*Required action:* Exactly reproduce the lines from the line that has "two players. The" down to the last line of the entries, inclusive.

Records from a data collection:
----------

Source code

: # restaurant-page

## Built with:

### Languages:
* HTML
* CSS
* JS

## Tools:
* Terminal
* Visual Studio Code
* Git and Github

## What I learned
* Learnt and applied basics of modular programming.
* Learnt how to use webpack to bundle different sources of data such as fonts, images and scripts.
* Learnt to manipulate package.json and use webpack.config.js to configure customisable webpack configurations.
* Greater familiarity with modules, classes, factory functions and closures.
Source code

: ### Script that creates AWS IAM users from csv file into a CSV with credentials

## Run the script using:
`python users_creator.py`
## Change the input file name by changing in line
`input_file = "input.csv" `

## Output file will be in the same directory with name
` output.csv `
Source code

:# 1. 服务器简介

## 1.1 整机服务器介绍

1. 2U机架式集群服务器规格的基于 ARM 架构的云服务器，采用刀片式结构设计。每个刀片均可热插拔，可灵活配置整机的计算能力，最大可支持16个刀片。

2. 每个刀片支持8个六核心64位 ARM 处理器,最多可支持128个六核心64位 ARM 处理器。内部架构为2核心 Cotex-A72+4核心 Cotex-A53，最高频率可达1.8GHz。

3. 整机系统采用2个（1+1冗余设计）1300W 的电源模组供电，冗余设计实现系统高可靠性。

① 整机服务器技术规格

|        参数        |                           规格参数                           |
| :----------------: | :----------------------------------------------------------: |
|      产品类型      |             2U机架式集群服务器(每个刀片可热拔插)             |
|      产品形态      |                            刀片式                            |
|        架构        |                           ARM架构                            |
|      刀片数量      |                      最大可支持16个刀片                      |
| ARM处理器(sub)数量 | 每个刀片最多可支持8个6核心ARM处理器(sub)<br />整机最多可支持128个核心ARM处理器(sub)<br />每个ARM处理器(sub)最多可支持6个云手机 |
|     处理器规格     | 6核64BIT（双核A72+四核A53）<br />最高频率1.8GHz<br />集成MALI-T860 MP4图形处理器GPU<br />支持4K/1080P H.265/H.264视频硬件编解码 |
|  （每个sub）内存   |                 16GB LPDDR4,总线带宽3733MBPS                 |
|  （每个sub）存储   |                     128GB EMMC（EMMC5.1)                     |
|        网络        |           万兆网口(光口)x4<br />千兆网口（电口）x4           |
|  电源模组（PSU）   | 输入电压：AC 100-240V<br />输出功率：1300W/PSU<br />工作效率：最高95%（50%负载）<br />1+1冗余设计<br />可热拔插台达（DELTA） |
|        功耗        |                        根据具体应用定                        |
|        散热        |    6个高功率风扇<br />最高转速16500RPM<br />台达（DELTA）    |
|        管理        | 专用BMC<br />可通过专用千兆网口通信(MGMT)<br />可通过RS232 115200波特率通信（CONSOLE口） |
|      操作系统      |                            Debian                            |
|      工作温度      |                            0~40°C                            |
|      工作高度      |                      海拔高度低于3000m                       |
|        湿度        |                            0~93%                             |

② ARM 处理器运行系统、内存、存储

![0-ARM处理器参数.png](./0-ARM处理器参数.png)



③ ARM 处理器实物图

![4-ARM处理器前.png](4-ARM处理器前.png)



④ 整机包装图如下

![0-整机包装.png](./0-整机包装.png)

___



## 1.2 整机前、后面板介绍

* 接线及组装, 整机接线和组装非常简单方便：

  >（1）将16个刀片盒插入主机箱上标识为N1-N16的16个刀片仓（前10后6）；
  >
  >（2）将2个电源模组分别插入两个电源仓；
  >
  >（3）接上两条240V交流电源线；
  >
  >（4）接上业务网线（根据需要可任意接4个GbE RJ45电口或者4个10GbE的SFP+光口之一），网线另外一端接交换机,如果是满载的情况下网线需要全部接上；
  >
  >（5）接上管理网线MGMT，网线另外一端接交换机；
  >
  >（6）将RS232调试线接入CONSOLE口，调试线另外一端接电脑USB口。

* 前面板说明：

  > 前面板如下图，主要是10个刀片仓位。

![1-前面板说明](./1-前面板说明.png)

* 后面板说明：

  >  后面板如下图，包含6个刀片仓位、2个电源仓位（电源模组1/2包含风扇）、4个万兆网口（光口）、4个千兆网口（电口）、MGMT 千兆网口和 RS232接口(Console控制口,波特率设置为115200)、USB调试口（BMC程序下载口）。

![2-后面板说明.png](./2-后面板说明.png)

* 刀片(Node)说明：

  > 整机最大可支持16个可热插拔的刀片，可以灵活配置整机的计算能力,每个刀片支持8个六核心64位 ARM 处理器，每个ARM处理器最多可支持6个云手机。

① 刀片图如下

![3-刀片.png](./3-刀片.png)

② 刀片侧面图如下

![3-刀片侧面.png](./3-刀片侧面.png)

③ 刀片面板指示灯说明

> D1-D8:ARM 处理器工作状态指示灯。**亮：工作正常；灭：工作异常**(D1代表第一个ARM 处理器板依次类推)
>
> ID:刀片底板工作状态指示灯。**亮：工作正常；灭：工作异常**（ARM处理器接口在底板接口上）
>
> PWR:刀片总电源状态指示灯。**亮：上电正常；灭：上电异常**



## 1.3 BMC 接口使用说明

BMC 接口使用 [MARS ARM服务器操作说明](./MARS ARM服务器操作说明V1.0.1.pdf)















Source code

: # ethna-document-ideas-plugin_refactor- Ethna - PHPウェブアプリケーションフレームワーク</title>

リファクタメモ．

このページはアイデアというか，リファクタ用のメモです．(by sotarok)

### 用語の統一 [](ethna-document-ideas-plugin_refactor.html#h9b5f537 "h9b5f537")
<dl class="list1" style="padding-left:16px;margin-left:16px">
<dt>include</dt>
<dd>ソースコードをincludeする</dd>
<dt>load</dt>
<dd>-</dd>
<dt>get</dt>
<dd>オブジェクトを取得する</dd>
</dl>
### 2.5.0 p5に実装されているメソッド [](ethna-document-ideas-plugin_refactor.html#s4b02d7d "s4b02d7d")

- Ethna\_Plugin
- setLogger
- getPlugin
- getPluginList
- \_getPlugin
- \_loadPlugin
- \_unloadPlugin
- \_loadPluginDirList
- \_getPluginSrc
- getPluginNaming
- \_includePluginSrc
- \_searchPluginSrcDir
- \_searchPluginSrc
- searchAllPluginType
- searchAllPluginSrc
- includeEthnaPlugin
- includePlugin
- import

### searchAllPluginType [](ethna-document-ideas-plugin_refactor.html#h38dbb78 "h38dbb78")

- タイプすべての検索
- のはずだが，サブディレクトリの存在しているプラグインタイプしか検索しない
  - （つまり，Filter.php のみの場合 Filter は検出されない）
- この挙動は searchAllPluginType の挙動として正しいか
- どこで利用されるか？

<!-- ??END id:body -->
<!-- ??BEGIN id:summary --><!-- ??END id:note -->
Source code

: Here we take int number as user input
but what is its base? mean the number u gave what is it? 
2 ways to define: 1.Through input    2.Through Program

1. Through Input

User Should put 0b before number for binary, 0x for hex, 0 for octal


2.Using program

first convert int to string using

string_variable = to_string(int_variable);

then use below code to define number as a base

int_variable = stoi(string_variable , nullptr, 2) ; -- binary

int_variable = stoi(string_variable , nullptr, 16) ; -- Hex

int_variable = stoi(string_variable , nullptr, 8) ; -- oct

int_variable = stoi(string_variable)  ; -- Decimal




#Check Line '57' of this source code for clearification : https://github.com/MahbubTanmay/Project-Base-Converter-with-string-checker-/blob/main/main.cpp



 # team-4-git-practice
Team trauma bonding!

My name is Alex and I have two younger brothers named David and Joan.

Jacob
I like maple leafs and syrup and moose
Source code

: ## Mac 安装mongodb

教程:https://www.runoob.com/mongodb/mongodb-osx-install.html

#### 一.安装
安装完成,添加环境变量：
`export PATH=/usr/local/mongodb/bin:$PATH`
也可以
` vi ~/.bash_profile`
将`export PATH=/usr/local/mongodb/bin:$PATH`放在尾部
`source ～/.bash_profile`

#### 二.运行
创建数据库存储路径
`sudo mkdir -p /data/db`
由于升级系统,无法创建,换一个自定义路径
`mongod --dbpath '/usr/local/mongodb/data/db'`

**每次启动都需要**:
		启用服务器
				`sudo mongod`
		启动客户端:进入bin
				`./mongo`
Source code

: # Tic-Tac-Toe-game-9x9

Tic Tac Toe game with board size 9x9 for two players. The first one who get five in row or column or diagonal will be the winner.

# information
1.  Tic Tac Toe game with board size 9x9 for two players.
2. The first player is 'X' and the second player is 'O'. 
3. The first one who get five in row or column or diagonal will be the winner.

----------

*Answer space:*
Tic Tac Toe game with board size 9x9 for two players. The first one who get five in row or column or diagonal will be the winner.

# information
1.  Tic Tac Toe game with board size 9x9 for two players.
2. The first player is 'X' and the second player is 'O'. 
3. The first one who get five in row or column or diagonal will be the winner.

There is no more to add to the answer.